▸ WHAT IS NEEDED
Transcribe exactly the span of lines that begins the records and ends with the line holding "O software é", both boundary lines included.

+--

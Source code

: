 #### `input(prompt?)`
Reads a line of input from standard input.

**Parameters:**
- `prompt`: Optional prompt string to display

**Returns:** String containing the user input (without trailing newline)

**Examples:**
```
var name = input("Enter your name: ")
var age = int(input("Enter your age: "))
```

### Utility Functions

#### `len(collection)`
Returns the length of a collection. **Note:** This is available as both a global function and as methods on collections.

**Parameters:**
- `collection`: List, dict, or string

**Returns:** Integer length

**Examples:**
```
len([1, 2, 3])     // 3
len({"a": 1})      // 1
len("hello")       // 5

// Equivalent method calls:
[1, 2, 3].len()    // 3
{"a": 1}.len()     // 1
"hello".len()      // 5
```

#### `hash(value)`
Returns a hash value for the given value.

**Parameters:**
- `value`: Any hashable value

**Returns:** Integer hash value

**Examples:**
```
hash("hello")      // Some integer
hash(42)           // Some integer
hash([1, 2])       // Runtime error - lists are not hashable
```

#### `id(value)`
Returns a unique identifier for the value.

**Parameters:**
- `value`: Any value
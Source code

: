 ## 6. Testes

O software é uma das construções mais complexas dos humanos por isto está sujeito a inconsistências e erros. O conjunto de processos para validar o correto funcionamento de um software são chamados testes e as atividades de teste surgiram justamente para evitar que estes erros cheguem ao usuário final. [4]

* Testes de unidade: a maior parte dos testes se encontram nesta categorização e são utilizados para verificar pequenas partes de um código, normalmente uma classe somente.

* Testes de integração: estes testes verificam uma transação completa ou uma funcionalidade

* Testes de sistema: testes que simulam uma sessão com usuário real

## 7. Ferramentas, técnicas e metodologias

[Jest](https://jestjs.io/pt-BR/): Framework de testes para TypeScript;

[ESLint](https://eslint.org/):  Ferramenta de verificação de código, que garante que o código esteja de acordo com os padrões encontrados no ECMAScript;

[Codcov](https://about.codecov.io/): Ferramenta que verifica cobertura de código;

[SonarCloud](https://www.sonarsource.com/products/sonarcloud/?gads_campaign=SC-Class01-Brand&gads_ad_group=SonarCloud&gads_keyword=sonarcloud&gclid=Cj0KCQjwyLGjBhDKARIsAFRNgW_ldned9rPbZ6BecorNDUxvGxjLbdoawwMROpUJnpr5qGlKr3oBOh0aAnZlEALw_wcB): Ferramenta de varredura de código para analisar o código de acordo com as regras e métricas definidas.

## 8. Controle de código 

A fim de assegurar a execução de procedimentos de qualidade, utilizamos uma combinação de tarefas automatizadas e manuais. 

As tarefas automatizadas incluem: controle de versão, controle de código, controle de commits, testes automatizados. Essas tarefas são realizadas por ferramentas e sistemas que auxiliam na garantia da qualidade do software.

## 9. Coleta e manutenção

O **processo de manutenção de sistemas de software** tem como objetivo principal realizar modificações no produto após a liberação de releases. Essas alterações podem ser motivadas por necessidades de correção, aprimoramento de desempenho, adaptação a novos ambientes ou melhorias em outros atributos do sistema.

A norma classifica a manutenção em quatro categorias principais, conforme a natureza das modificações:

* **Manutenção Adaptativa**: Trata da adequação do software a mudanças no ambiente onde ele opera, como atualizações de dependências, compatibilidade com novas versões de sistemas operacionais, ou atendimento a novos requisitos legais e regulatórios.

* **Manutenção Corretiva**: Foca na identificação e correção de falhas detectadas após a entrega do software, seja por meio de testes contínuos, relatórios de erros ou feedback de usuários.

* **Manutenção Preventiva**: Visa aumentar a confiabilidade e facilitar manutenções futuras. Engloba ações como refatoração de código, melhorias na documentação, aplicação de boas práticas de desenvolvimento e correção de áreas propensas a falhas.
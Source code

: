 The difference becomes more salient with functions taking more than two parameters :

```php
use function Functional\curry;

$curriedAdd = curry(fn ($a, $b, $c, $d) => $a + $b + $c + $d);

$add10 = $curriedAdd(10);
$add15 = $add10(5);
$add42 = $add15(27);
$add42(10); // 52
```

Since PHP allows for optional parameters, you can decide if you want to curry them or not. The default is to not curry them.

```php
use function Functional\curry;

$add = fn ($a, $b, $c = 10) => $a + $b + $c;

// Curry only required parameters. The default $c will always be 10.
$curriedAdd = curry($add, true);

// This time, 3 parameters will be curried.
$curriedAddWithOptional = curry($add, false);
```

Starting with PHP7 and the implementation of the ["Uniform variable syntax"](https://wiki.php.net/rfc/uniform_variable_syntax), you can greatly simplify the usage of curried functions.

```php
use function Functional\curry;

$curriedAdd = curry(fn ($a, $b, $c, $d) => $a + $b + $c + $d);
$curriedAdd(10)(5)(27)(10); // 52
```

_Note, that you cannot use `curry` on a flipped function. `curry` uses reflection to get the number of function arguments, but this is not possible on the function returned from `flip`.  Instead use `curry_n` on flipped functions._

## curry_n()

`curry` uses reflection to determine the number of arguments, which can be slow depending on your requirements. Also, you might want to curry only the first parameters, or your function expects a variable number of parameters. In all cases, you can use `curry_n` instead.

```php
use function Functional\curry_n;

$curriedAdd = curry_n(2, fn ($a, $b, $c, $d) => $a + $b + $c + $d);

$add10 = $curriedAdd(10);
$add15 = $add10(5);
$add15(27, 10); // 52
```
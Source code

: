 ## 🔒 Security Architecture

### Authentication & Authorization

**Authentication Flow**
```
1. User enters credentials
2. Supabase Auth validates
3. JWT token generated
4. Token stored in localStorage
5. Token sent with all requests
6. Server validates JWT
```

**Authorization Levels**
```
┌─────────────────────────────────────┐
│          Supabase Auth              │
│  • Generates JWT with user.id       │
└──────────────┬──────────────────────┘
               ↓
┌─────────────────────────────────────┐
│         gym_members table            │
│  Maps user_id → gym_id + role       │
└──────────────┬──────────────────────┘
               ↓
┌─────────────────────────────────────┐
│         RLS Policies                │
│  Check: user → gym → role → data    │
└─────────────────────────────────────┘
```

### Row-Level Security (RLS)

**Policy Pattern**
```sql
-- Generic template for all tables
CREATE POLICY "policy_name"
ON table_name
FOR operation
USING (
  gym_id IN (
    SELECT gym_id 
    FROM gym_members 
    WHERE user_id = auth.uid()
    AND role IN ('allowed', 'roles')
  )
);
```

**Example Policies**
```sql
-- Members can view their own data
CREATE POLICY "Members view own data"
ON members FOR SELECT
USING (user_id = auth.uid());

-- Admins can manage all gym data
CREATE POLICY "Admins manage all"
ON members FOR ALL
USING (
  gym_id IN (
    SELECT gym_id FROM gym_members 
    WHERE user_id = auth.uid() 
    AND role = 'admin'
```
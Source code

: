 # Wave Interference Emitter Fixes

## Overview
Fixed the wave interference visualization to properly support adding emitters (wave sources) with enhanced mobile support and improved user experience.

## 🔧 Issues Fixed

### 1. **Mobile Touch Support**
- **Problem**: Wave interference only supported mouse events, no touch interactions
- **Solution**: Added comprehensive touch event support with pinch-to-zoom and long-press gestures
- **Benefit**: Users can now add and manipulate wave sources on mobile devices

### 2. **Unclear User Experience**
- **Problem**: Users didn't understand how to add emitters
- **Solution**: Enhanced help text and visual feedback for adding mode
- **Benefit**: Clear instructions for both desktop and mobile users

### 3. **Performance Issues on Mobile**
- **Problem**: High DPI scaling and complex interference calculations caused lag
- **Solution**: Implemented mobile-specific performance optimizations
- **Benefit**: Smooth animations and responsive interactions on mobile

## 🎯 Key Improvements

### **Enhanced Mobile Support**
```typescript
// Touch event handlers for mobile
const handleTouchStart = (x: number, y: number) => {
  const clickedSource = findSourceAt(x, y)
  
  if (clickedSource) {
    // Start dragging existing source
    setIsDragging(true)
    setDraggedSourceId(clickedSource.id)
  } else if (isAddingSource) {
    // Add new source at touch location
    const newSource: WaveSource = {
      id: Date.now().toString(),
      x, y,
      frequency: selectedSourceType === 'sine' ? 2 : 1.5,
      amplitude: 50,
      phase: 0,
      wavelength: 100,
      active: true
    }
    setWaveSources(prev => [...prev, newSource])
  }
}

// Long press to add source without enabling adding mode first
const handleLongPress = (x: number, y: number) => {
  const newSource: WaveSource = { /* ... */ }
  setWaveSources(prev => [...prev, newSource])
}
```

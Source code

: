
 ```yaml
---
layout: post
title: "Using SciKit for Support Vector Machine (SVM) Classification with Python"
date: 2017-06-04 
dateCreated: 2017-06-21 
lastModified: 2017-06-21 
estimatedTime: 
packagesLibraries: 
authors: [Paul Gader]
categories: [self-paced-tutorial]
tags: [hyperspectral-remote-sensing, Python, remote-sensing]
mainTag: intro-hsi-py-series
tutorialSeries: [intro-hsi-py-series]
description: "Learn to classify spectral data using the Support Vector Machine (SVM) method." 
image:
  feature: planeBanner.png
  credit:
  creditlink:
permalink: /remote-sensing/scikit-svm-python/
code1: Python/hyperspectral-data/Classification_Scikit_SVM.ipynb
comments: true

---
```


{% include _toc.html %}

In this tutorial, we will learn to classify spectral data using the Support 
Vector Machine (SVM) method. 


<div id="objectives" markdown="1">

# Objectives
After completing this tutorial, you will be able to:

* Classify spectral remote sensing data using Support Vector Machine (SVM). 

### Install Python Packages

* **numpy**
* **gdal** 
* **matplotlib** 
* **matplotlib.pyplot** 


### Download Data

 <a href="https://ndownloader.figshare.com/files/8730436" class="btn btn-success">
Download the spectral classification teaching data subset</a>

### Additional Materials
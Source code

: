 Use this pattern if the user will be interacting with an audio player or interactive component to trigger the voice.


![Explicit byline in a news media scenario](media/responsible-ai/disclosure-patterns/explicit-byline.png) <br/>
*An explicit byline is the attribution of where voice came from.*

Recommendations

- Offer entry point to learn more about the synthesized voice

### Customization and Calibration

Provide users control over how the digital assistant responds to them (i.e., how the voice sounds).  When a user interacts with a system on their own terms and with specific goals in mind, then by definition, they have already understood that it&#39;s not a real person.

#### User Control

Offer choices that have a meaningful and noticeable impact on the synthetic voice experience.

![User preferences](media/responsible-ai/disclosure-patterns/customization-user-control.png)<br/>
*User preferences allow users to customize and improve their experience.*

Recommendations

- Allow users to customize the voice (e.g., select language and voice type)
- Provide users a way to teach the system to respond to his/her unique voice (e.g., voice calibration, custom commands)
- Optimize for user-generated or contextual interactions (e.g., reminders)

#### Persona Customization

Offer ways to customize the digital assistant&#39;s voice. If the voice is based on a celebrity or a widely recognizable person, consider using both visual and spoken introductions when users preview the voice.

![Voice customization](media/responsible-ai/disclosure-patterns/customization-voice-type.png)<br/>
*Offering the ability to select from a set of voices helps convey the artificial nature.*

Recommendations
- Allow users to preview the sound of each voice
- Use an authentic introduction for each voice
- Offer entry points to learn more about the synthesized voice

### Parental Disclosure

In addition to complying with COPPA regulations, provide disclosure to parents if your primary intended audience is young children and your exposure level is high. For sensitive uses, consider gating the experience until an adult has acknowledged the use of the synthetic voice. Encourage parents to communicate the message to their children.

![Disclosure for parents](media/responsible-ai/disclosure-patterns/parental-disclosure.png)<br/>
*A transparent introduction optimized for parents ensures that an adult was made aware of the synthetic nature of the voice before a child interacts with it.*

+--

▸ RESPONSE BOX
Source code

: #### `input(prompt?)`
Reads a line of input from standard input.

**Parameters:**
- `prompt`: Optional prompt string to display

**Returns:** String containing the user input (without trailing newline)

**Examples:**
```
var name = input("Enter your name: ")
var age = int(input("Enter your age: "))
```

### Utility Functions

#### `len(collection)`
Returns the length of a collection. **Note:** This is available as both a global function and as methods on collections.

**Parameters:**
- `collection`: List, dict, or string

**Returns:** Integer length

**Examples:**
```
len([1, 2, 3])     // 3
len({"a": 1})      // 1
len("hello")       // 5

// Equivalent method calls:
[1, 2, 3].len()    // 3
{"a": 1}.len()     // 1
"hello".len()      // 5
```

#### `hash(value)`
Returns a hash value for the given value.

**Parameters:**
- `value`: Any hashable value

**Returns:** Integer hash value

**Examples:**
```
hash("hello")      // Some integer
hash(42)           // Some integer
hash([1, 2])       // Runtime error - lists are not hashable
```

#### `id(value)`
Returns a unique identifier for the value.

**Parameters:**
- `value`: Any value
Source code

: ## 6. Testes

O software é uma das construções mais complexas dos humanos por isto está sujeito a inconsistências e erros. O conjunto de processos para validar o correto funcionamento de um software são chamados testes e as atividades de teste surgiram justamente para evitar que estes erros cheguem ao usuário final. [4]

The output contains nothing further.